**RECORDS PROVIDED**
++++++++++++++++++++

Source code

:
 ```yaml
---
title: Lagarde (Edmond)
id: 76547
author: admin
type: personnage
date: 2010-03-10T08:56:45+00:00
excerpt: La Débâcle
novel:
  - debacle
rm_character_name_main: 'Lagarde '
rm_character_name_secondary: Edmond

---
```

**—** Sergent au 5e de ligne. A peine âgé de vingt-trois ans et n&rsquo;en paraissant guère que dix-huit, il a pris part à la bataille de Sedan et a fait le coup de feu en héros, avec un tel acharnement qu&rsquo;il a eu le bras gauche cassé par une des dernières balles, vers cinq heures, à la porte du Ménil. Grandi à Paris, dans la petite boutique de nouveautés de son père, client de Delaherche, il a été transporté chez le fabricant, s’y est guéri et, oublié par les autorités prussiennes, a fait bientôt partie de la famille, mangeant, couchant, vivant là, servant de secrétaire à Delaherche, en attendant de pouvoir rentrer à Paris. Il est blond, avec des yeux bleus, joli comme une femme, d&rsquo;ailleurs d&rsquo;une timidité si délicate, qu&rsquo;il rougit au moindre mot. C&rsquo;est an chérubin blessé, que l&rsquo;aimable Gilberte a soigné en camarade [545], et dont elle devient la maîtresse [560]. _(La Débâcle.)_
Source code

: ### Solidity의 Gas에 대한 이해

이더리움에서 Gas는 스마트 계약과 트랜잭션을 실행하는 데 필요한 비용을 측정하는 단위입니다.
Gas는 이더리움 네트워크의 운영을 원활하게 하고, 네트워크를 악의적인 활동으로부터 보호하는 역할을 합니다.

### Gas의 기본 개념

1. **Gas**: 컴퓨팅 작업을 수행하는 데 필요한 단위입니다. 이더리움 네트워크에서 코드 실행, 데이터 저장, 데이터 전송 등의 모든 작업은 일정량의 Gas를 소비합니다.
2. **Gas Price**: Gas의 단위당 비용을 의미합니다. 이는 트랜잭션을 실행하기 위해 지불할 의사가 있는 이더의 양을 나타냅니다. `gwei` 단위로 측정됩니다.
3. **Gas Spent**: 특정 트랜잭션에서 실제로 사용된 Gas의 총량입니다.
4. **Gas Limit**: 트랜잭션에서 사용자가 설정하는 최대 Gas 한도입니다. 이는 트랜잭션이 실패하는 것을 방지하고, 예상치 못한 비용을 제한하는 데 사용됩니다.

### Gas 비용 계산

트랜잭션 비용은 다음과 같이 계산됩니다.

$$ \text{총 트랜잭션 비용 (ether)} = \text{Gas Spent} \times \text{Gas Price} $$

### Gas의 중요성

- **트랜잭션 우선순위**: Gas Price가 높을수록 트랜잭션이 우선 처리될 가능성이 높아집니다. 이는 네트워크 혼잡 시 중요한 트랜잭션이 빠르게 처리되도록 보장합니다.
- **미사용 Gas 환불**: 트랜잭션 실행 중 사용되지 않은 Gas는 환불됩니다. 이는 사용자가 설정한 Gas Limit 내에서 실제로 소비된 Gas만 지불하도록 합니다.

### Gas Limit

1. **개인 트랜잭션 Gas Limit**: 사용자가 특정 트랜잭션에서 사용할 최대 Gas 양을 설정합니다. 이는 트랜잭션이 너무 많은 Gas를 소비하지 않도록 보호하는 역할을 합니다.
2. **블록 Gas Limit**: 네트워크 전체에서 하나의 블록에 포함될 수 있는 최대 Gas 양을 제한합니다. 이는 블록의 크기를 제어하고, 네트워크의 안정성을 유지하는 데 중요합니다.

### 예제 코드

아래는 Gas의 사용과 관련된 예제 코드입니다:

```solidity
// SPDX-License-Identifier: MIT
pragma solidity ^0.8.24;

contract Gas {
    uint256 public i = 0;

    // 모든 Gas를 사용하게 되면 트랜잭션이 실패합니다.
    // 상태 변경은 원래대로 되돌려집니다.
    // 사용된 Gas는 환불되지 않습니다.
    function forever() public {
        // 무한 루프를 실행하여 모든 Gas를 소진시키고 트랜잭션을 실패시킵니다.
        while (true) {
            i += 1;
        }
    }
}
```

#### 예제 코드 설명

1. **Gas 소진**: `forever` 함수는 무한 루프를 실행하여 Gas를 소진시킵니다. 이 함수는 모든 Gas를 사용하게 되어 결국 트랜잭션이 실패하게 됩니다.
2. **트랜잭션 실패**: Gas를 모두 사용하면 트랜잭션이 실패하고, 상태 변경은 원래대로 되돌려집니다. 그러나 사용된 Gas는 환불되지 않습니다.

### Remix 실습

++++++++++++++++++++

**WHAT NEEDS TO BE DONE**
All records are to be written out exactly.

**YOUR SOLUTION**
Source code

:
 ```yaml
---
title: Lagarde (Edmond)
id: 76547
author: admin
type: personnage
date: 2010-03-10T08:56:45+00:00
excerpt: La Débâcle
novel:
  - debacle
rm_character_name_main: 'Lagarde '
rm_character_name_secondary: Edmond

---
```

**—** Sergent au 5e de ligne. A peine âgé de vingt-trois ans et n&rsquo;en paraissant guère que dix-huit, il a pris part à la bataille de Sedan et a fait le coup de feu en héros, avec un tel acharnement qu&rsquo;il a eu le bras gauche cassé par une des dernières balles, vers cinq heures, à la porte du Ménil. Grandi à Paris, dans la petite boutique de nouveautés de son père, client de Delaherche, il a été transporté chez le fabricant, s’y est guéri et, oublié par les autorités prussiennes, a fait bientôt partie de la famille, mangeant, couchant, vivant là, servant de secrétaire à Delaherche, en attendant de pouvoir rentrer à Paris. Il est blond, avec des yeux bleus, joli comme une femme, d&rsquo;ailleurs d&rsquo;une timidité si délicate, qu&rsquo;il rougit au moindre mot. C&rsquo;est an chérubin blessé, que l&rsquo;aimable Gilberte a soigné en camarade [545], et dont elle devient la maîtresse [560]. _(La Débâcle.)_
Source code

: ### Solidity의 Gas에 대한 이해

이더리움에서 Gas는 스마트 계약과 트랜잭션을 실행하는 데 필요한 비용을 측정하는 단위입니다.
Gas는 이더리움 네트워크의 운영을 원활하게 하고, 네트워크를 악의적인 활동으로부터 보호하는 역할을 합니다.

### Gas의 기본 개념

1. **Gas**: 컴퓨팅 작업을 수행하는 데 필요한 단위입니다. 이더리움 네트워크에서 코드 실행, 데이터 저장, 데이터 전송 등의 모든 작업은 일정량의 Gas를 소비합니다.
2. **Gas Price**: Gas의 단위당 비용을 의미합니다. 이는 트랜잭션을 실행하기 위해 지불할 의사가 있는 이더의 양을 나타냅니다. `gwei` 단위로 측정됩니다.
3. **Gas Spent**: 특정 트랜잭션에서 실제로 사용된 Gas의 총량입니다.
4. **Gas Limit**: 트랜잭션에서 사용자가 설정하는 최대 Gas 한도입니다. 이는 트랜잭션이 실패하는 것을 방지하고, 예상치 못한 비용을 제한하는 데 사용됩니다.

### Gas 비용 계산

트랜잭션 비용은 다음과 같이 계산됩니다.

$$ \text{총 트랜잭션 비용 (ether)} = \text{Gas Spent} \times \text{Gas Price} $$

### Gas의 중요성

- **트랜잭션 우선순위**: Gas Price가 높을수록 트랜잭션이 우선 처리될 가능성이 높아집니다. 이는 네트워크 혼잡 시 중요한 트랜잭션이 빠르게 처리되도록 보장합니다.
- **미사용 Gas 환불**: 트랜잭션 실행 중 사용되지 않은 Gas는 환불됩니다. 이는 사용자가 설정한 Gas Limit 내에서 실제로 소비된 Gas만 지불하도록 합니다.

### Gas Limit

1. **개인 트랜잭션 Gas Limit**: 사용자가 특정 트랜잭션에서 사용할 최대 Gas 양을 설정합니다. 이는 트랜잭션이 너무 많은 Gas를 소비하지 않도록 보호하는 역할을 합니다.
2. **블록 Gas Limit**: 네트워크 전체에서 하나의 블록에 포함될 수 있는 최대 Gas 양을 제한합니다. 이는 블록의 크기를 제어하고, 네트워크의 안정성을 유지하는 데 중요합니다.

### 예제 코드

아래는 Gas의 사용과 관련된 예제 코드입니다:

```solidity
// SPDX-License-Identifier: MIT
pragma solidity ^0.8.24;

contract Gas {
    uint256 public i = 0;

    // 모든 Gas를 사용하게 되면 트랜잭션이 실패합니다.
    // 상태 변경은 원래대로 되돌려집니다.
    // 사용된 Gas는 환불되지 않습니다.
    function forever() public {
        // 무한 루프를 실행하여 모든 Gas를 소진시키고 트랜잭션을 실패시킵니다.
        while (true) {
            i += 1;
        }
    }
}
```

#### 예제 코드 설명

1. **Gas 소진**: `forever` 함수는 무한 루프를 실행하여 Gas를 소진시킵니다. 이 함수는 모든 Gas를 사용하게 되어 결국 트랜잭션이 실패하게 됩니다.
2. **트랜잭션 실패**: Gas를 모두 사용하면 트랜잭션이 실패하고, 상태 변경은 원래대로 되돌려집니다. 그러나 사용된 Gas는 환불되지 않습니다.

### Remix 실습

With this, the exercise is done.